Et c’était bien elle-même qu’elle avait sous les yeux. Ela leur avait fait passer le test immédiatement. La jeune Val et Valentine étaient génétiquement identiques.
— Mais c’est absurde ! avait protesté Valentine. Comment Ender aurait-il pu apprendre par cœur mon code génétique ? Il ne pouvait pas y avoir une représentation de ce code avec lui dans le vaisseau.
— Est-ce que je vous dois des explications ? avait demandé Ela.
Ender avait suggéré une explication possible : que le code génétique de Val était fluide avant qu’elle rencontre Valentine et qu’alors les philotes du corps de Val s’étaient réorganisés selon la configuration qu’ils avaient trouvée dans celui de Valentine.

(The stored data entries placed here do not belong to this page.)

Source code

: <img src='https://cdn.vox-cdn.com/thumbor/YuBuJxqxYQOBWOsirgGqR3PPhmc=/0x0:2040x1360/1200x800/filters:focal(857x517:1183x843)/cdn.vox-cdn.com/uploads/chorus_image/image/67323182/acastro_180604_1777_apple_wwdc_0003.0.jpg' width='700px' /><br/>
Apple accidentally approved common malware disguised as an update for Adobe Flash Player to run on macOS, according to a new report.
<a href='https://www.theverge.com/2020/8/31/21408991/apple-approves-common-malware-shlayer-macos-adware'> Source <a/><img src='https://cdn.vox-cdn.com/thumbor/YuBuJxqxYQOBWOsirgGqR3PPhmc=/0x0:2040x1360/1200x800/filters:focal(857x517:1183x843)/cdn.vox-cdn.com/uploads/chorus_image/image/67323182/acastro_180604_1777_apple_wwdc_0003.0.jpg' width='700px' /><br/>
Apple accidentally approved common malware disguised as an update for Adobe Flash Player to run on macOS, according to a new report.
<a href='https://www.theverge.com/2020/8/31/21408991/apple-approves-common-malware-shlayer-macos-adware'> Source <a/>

Valentine doutait que l’hypothèse d’Ender fût correcte, même si elle gardait son opinion par-devers elle. La jeune Val avait eu les gènes de Valentine depuis le début, car toute personne correspondant aussi exactement à la vision qu’Ender avait de Valentine ne pouvait avoir d’autres gènes ; la loi naturelle que Jane elle-même contribuait à maintenir dans l’enceinte du vaisseau l’aurait exigé. Ou peut-être y avait-il quelque force qui formait et ordonnait même un chaos aussi absolu. Qu’importe. Mais cette pseudo-Val avait beau être si odieusement parfaite, si patiente et si différente de Valentine, la vision qu’Ender avait eue d’elle avait été assez exacte pour qu’elles soient génétiquement identiques. Sa vision ne devait pas être très loin de la cible. Peut-être que j’étais vraiment parfaite à l’époque, et que je n’ai acquis mes défauts que plus tard. Peut-être que j’étais vraiment aussi belle que ça. Peut-être que j’étais vraiment aussi jeune.
Elles s’agenouillèrent devant l’évêque. Plikt baisa l’anneau, même si elle n’était en rien responsable de la pénitence de Lusitania.
Mais quand vint le tour de Val de baiser l’anneau, l’évêque retira sa main et détourna les yeux. Un prêtre se détacha de l’assistance et leur dit de retourner à leur place.